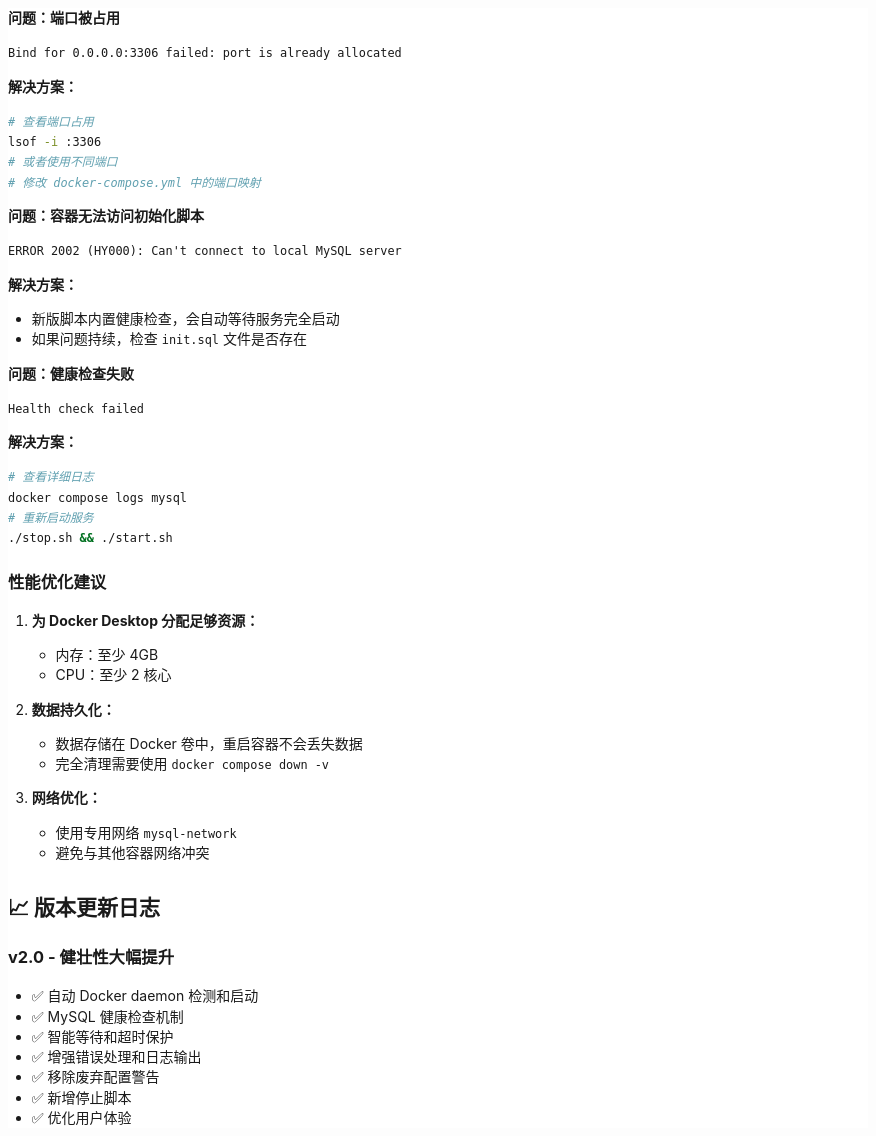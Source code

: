**问题：端口被占用**
```
Bind for 0.0.0.0:3306 failed: port is already allocated
```
**解决方案：**
```bash
# 查看端口占用
lsof -i :3306
# 或者使用不同端口
# 修改 docker-compose.yml 中的端口映射
```

**问题：容器无法访问初始化脚本**
```
ERROR 2002 (HY000): Can't connect to local MySQL server
```
**解决方案：**
- 新版脚本内置健康检查，会自动等待服务完全启动
- 如果问题持续，检查 `init.sql` 文件是否存在

**问题：健康检查失败**
```
Health check failed
```
**解决方案：**
```bash
# 查看详细日志
docker compose logs mysql
# 重新启动服务
./stop.sh && ./start.sh
```

### 性能优化建议

1. **为 Docker Desktop 分配足够资源：**
   - 内存：至少 4GB
   - CPU：至少 2 核心

2. **数据持久化：**
   - 数据存储在 Docker 卷中，重启容器不会丢失数据
   - 完全清理需要使用 `docker compose down -v`

3. **网络优化：**
   - 使用专用网络 `mysql-network`
   - 避免与其他容器网络冲突

## 📈 版本更新日志

### v2.0 - 健壮性大幅提升
- ✅ 自动 Docker daemon 检测和启动
- ✅ MySQL 健康检查机制
- ✅ 智能等待和超时保护  
- ✅ 增强错误处理和日志输出
- ✅ 移除废弃配置警告
- ✅ 新增停止脚本
- ✅ 优化用户体验
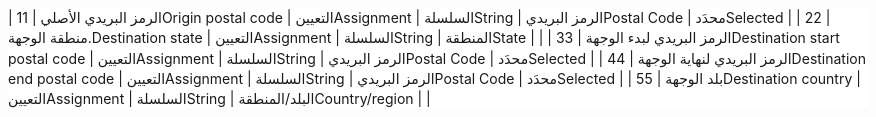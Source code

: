 | <span data-ttu-id="10d64-191">1</span><span class="sxs-lookup"><span data-stu-id="10d64-191">1</span></span>        | <span data-ttu-id="10d64-192">الرمز البريدي الأصلي</span><span class="sxs-lookup"><span data-stu-id="10d64-192">Origin postal code</span></span>            | <span data-ttu-id="10d64-193">التعيين</span><span class="sxs-lookup"><span data-stu-id="10d64-193">Assignment</span></span> | <span data-ttu-id="10d64-194">السلسلة</span><span class="sxs-lookup"><span data-stu-id="10d64-194">String</span></span>    | <span data-ttu-id="10d64-195">الرمز البريدي</span><span class="sxs-lookup"><span data-stu-id="10d64-195">Postal Code</span></span>    | <span data-ttu-id="10d64-196">محدَد</span><span class="sxs-lookup"><span data-stu-id="10d64-196">Selected</span></span>  |
| <span data-ttu-id="10d64-197">2</span><span class="sxs-lookup"><span data-stu-id="10d64-197">2</span></span>        | <span data-ttu-id="10d64-198">منطقة الوجهة.</span><span class="sxs-lookup"><span data-stu-id="10d64-198">Destination state</span></span>             | <span data-ttu-id="10d64-199">التعيين</span><span class="sxs-lookup"><span data-stu-id="10d64-199">Assignment</span></span> | <span data-ttu-id="10d64-200">السلسلة</span><span class="sxs-lookup"><span data-stu-id="10d64-200">String</span></span>    | <span data-ttu-id="10d64-201">المنطقة</span><span class="sxs-lookup"><span data-stu-id="10d64-201">State</span></span>          |           |
| <span data-ttu-id="10d64-202">3</span><span class="sxs-lookup"><span data-stu-id="10d64-202">3</span></span>        | <span data-ttu-id="10d64-203">الرمز البريدي لبدء الوجهة</span><span class="sxs-lookup"><span data-stu-id="10d64-203">Destination start postal code</span></span> | <span data-ttu-id="10d64-204">التعيين</span><span class="sxs-lookup"><span data-stu-id="10d64-204">Assignment</span></span> | <span data-ttu-id="10d64-205">السلسلة</span><span class="sxs-lookup"><span data-stu-id="10d64-205">String</span></span>    | <span data-ttu-id="10d64-206">الرمز البريدي</span><span class="sxs-lookup"><span data-stu-id="10d64-206">Postal Code</span></span>    | <span data-ttu-id="10d64-207">محدَد</span><span class="sxs-lookup"><span data-stu-id="10d64-207">Selected</span></span>  |
| <span data-ttu-id="10d64-208">4</span><span class="sxs-lookup"><span data-stu-id="10d64-208">4</span></span>        | <span data-ttu-id="10d64-209">الرمز البريدي لنهاية الوجهة</span><span class="sxs-lookup"><span data-stu-id="10d64-209">Destination end postal code</span></span>   | <span data-ttu-id="10d64-210">التعيين</span><span class="sxs-lookup"><span data-stu-id="10d64-210">Assignment</span></span> | <span data-ttu-id="10d64-211">السلسلة</span><span class="sxs-lookup"><span data-stu-id="10d64-211">String</span></span>    | <span data-ttu-id="10d64-212">الرمز البريدي</span><span class="sxs-lookup"><span data-stu-id="10d64-212">Postal Code</span></span>    | <span data-ttu-id="10d64-213">محدَد</span><span class="sxs-lookup"><span data-stu-id="10d64-213">Selected</span></span>  |
| <span data-ttu-id="10d64-214">5</span><span class="sxs-lookup"><span data-stu-id="10d64-214">5</span></span>        | <span data-ttu-id="10d64-215">بلد الوجهة</span><span class="sxs-lookup"><span data-stu-id="10d64-215">Destination country</span></span>           | <span data-ttu-id="10d64-216">التعيين</span><span class="sxs-lookup"><span data-stu-id="10d64-216">Assignment</span></span> | <span data-ttu-id="10d64-217">السلسلة</span><span class="sxs-lookup"><span data-stu-id="10d64-217">String</span></span>    | <span data-ttu-id="10d64-218">البلد/المنطقة</span><span class="sxs-lookup"><span data-stu-id="10d64-218">Country/region</span></span> |           |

__________

* _Problem_: Look through the data above and report every line in which "compose" appears.

* _Exercise response_:
# 修改 docker-compose.yml 中的端口映射
docker compose logs mysql
   - 完全清理需要使用 `docker compose down -v`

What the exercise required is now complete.